Resolutions aren’t bad. They remind us that we have goals and things we want to achieve. But sometimes they involve check-lists and to-do’s and endless reminders that you are, or are not achieving your goals.
Rather than make a resolution, maybe you can join me and choose ONE word to live by this year. One word that defines how you want to live your year. One word you can daily choose to focus on, rather than just idly work towards a resolution. 365 days of focused living.
Your word can help shape the decisions you make this year. It can help you take the steps you need towards something.
Join OneWord365 and choose your word for 2016.
Sometimes you just have to pick a word. Sometimes you already have a word in your heart that you just know is your word. For me, I have to pray about this and allow God to be part of it. I ask him to reveal a word to me. Usually for me it doesn’t happen in the moment. But it’s a word that keeps coming back to me over and over.
This year, I had three words in my mind. Three. Too many.
Not that you can’t live by three words, but it sure doesn’t keep the focus there. And Lord knows I need a bit more focus in my life for sure. And then one day when I was praying about it, I heard that voice in my head. That lie. You know what it said?
How dare you?
How dare you hope? How dare you dream? How dare you write?
Damn that voice.
To be honest, I’m not an overly bold person. Or very daring. As much as I am trying to live this more out-of-the-box life, I can easily cave to make people feel better. Yes there’s stuff I’m done apologizing for. Yes, I’m walking by faith boldly.
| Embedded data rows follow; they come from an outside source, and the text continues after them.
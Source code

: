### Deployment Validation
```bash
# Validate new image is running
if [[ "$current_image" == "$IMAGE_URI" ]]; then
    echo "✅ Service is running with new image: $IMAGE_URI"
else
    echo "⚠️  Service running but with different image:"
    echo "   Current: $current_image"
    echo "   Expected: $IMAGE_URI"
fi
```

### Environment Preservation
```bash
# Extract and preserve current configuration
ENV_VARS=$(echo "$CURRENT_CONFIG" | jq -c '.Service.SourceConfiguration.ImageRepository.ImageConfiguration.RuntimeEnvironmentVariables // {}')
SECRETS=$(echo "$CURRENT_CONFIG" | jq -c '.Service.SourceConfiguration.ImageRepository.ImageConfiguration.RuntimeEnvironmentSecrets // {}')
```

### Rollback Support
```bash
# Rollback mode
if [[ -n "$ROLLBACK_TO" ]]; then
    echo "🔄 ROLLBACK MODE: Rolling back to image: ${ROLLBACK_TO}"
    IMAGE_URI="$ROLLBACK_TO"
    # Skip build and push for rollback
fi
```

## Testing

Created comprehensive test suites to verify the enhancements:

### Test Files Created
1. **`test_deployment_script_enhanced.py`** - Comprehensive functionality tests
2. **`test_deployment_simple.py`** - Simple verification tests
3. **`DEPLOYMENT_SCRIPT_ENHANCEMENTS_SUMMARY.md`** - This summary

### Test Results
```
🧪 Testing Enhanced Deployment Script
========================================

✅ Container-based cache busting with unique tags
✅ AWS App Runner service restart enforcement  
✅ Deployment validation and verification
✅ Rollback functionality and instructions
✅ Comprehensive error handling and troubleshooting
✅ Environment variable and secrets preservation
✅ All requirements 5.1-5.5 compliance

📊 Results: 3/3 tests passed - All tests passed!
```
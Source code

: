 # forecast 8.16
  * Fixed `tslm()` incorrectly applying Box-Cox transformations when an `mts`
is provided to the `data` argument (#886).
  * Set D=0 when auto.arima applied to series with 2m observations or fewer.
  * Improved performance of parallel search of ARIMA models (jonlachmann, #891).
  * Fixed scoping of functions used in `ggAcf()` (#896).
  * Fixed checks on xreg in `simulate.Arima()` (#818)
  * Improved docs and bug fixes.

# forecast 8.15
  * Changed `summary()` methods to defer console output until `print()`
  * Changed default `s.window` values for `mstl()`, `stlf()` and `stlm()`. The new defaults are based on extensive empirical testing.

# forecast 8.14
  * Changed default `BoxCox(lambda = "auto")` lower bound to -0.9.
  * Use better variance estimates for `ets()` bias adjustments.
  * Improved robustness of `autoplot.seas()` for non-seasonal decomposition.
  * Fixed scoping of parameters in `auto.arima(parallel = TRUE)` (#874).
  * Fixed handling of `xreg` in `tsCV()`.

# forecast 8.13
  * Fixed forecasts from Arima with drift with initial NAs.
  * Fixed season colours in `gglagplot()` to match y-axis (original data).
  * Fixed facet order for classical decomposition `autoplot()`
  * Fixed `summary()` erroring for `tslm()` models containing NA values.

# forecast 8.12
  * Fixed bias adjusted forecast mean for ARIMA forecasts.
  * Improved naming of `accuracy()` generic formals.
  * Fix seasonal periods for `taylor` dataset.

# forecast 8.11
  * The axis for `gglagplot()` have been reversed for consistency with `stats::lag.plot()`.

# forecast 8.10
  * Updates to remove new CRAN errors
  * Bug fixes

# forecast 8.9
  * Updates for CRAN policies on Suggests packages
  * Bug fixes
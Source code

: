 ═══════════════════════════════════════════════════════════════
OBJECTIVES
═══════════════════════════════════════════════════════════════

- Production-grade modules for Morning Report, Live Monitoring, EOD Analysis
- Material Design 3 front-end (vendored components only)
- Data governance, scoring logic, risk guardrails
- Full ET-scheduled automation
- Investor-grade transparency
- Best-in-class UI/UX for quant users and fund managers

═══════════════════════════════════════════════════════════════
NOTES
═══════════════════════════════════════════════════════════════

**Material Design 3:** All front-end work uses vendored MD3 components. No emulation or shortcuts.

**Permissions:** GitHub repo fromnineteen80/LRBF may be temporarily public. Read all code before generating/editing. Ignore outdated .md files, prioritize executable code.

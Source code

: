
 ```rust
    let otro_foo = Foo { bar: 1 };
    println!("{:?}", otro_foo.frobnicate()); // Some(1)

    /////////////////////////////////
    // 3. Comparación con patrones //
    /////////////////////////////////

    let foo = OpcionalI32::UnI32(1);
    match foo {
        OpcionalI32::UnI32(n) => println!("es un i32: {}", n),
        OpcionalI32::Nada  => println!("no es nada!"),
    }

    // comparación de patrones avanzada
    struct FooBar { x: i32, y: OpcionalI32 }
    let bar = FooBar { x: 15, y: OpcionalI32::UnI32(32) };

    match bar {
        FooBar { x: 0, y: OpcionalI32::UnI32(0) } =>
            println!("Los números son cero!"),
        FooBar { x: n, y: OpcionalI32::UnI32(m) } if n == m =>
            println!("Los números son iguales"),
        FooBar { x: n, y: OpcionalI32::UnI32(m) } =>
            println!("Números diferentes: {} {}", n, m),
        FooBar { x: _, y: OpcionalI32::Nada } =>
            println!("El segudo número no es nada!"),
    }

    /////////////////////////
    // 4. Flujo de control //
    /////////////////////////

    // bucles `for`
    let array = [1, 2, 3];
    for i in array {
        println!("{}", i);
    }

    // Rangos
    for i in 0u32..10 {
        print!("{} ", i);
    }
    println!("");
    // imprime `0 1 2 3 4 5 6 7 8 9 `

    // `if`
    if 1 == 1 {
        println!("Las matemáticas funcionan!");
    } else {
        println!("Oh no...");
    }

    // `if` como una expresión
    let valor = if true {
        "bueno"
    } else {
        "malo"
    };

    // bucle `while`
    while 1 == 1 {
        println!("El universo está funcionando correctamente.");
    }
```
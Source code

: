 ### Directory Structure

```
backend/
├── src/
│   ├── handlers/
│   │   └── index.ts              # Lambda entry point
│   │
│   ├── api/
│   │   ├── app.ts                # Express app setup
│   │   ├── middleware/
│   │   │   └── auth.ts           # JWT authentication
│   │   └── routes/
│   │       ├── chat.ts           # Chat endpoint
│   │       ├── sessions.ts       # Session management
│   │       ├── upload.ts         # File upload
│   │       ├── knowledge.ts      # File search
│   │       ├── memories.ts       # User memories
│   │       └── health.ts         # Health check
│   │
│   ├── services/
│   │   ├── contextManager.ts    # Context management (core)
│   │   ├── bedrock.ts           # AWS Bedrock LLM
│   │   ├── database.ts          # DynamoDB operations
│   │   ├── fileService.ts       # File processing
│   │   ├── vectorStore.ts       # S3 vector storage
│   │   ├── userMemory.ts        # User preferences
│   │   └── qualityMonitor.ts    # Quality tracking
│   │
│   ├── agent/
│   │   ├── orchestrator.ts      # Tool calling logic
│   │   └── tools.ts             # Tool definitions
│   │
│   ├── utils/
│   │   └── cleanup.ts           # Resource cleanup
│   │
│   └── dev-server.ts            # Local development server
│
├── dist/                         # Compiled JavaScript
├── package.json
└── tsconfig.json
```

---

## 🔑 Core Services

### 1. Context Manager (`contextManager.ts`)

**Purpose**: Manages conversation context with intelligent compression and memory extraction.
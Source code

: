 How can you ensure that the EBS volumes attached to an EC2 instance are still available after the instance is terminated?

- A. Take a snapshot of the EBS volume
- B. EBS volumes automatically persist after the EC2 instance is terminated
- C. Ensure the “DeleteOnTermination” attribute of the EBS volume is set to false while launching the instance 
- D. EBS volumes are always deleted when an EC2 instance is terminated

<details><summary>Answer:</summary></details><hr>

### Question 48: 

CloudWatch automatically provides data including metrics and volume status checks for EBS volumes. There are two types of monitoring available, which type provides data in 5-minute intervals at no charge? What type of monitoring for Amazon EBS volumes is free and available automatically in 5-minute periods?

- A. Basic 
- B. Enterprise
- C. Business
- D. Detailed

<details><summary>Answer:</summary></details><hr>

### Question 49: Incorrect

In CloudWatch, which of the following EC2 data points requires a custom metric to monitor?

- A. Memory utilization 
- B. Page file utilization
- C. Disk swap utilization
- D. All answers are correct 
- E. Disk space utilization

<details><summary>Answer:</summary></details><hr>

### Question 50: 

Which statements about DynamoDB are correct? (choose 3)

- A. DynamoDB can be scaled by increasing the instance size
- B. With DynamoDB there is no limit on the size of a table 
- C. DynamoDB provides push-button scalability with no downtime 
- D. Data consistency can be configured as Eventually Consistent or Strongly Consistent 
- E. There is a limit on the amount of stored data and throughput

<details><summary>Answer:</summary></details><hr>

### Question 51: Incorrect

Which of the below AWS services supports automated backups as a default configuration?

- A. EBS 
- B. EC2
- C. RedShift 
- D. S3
But dare me to do it? And I’ll probably cave. Because to me a dare seems like a bad thing. Something I might get in trouble for. Something that might hurt someone else. Because even though I like to bend the rules, I don’t like getting caught.
Dare seems like a bad word most of the time. I think we all have those memories of someone taunting us, daring us to do something we wouldn’t normally do. “I dare you,” is like a tease, a sad series of words that pricks your soul and forces you to ask yourself, “Do I have what it takes? Do I dare to do it?”
Most of the time, childhood dares that I remember were just that: childish. I dare you to put something on the teacher’s chair. I dare you to kiss what’s-his-name at recess. I dare you to jump off the swing with your eyes closed. I dare you to fill-in-the-blank. I wasn’t one to finish the dare most of the time. I was too worried about getting into trouble.
When someone dares you to do something, it can be a hit in the face. Because you realize that perhaps you’re not strong enough. That you don’t have what it takes. That you’re not actually that brave. Or maybe perhaps that you recognize you’re not stupid enough to go through with someone’s stupid dare. So the word “dare” tends to have a negative connotation. At least in my book it does.
But when you look at how dare is defined in the dictionary, it has a strong and positive meaning: to have the necessary courage or boldness for something, to have the boldness to try, to face courageously, to challenge or provoke into a demonstration of courage.
To me, this changes everything.
This takes the word dare from a taunt, to a bold challenge. To one that requires courage. And a heart to try.
So to that voice in my head? The one that took my three words I was praying over. That voice that can defeat me. That has stolen from me in this past year. That has told me that I don’t have what it takes. That my voice, my heart, my life, don’t really matter all that much. That why have hope, why keep dreaming when your circumstances don’t align, why write when no one cares?
I accept your dare.
Because I dare to hope.
And I dare to dream.
And I dare to write.
And along the ride of 2016, whether we continue to face the same circumstances or see breakthrough; whether we face new trials or rejoice in a restful season; whether we laugh or cry or succeed or fail; I know this one thing. That God goes with me and before me and behind me. That the words He’s given to me for the year are all mine. That He is all over them. That He will give me the courage to hope, and dream, and write.
And so I dare.
I dare to hope.
I dare to dream.
I dare to write.
How about you? What word will you live by in 2016?